WHAT THE TASK ASKS:
Using the records provided below, locate and copy each line that contains the word "calls".

DATA:

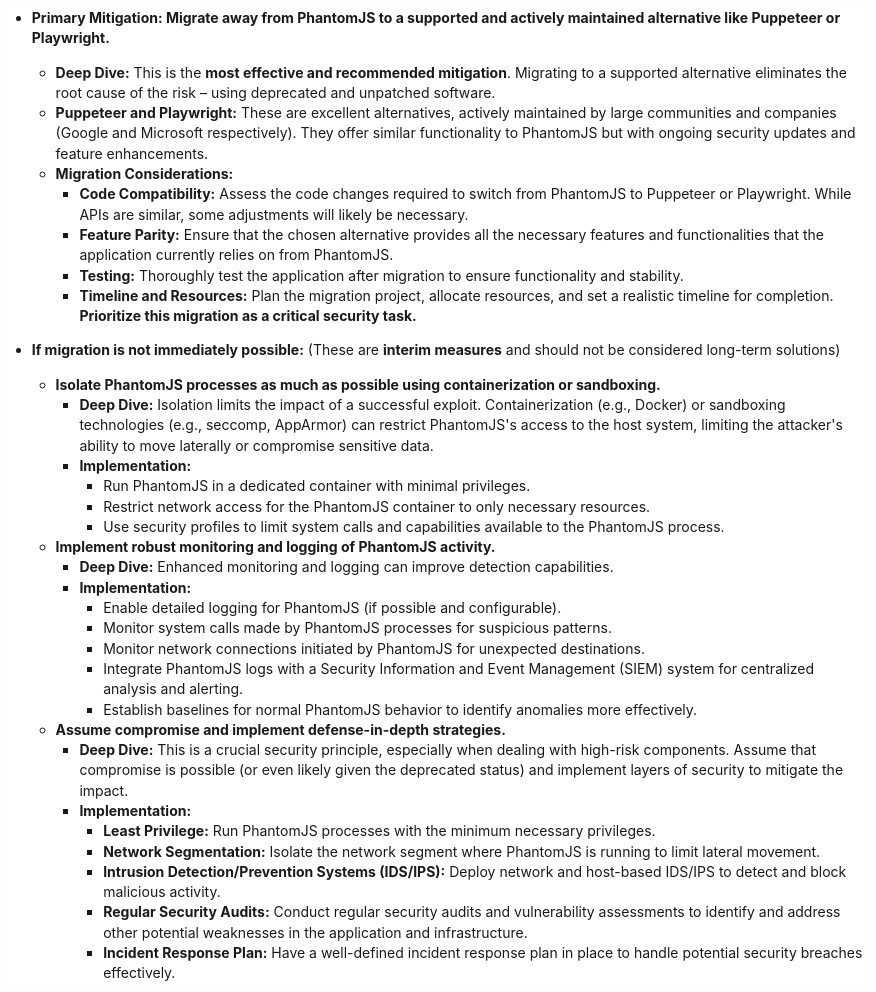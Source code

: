 *   **Primary Mitigation: Migrate away from PhantomJS to a supported and actively maintained alternative like Puppeteer or Playwright.**
    *   **Deep Dive:** This is the **most effective and recommended mitigation**.  Migrating to a supported alternative eliminates the root cause of the risk – using deprecated and unpatched software.
    *   **Puppeteer and Playwright:** These are excellent alternatives, actively maintained by large communities and companies (Google and Microsoft respectively). They offer similar functionality to PhantomJS but with ongoing security updates and feature enhancements.
    *   **Migration Considerations:**
        *   **Code Compatibility:**  Assess the code changes required to switch from PhantomJS to Puppeteer or Playwright.  While APIs are similar, some adjustments will likely be necessary.
        *   **Feature Parity:**  Ensure that the chosen alternative provides all the necessary features and functionalities that the application currently relies on from PhantomJS.
        *   **Testing:**  Thoroughly test the application after migration to ensure functionality and stability.
        *   **Timeline and Resources:**  Plan the migration project, allocate resources, and set a realistic timeline for completion. **Prioritize this migration as a critical security task.**

*   **If migration is not immediately possible:** (These are **interim measures** and should not be considered long-term solutions)
    *   **Isolate PhantomJS processes as much as possible using containerization or sandboxing.**
        *   **Deep Dive:** Isolation limits the impact of a successful exploit. Containerization (e.g., Docker) or sandboxing technologies (e.g., seccomp, AppArmor) can restrict PhantomJS's access to the host system, limiting the attacker's ability to move laterally or compromise sensitive data.
        *   **Implementation:**
            *   Run PhantomJS in a dedicated container with minimal privileges.
            *   Restrict network access for the PhantomJS container to only necessary resources.
            *   Use security profiles to limit system calls and capabilities available to the PhantomJS process.
    *   **Implement robust monitoring and logging of PhantomJS activity.**
        *   **Deep Dive:** Enhanced monitoring and logging can improve detection capabilities.
        *   **Implementation:**
            *   Enable detailed logging for PhantomJS (if possible and configurable).
            *   Monitor system calls made by PhantomJS processes for suspicious patterns.
            *   Monitor network connections initiated by PhantomJS for unexpected destinations.
            *   Integrate PhantomJS logs with a Security Information and Event Management (SIEM) system for centralized analysis and alerting.
            *   Establish baselines for normal PhantomJS behavior to identify anomalies more effectively.
    *   **Assume compromise and implement defense-in-depth strategies.**
        *   **Deep Dive:**  This is a crucial security principle, especially when dealing with high-risk components.  Assume that compromise is possible (or even likely given the deprecated status) and implement layers of security to mitigate the impact.
        *   **Implementation:**
            *   **Least Privilege:**  Run PhantomJS processes with the minimum necessary privileges.
            *   **Network Segmentation:**  Isolate the network segment where PhantomJS is running to limit lateral movement.
            *   **Intrusion Detection/Prevention Systems (IDS/IPS):**  Deploy network and host-based IDS/IPS to detect and block malicious activity.
            *   **Regular Security Audits:**  Conduct regular security audits and vulnerability assessments to identify and address other potential weaknesses in the application and infrastructure.
            *   **Incident Response Plan:**  Have a well-defined incident response plan in place to handle potential security breaches effectively.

EXERCISE SOLUTION:
            *   Use security profiles to limit system calls and capabilities available to the PhantomJS process.
            *   Monitor system calls made by PhantomJS processes for suspicious patterns.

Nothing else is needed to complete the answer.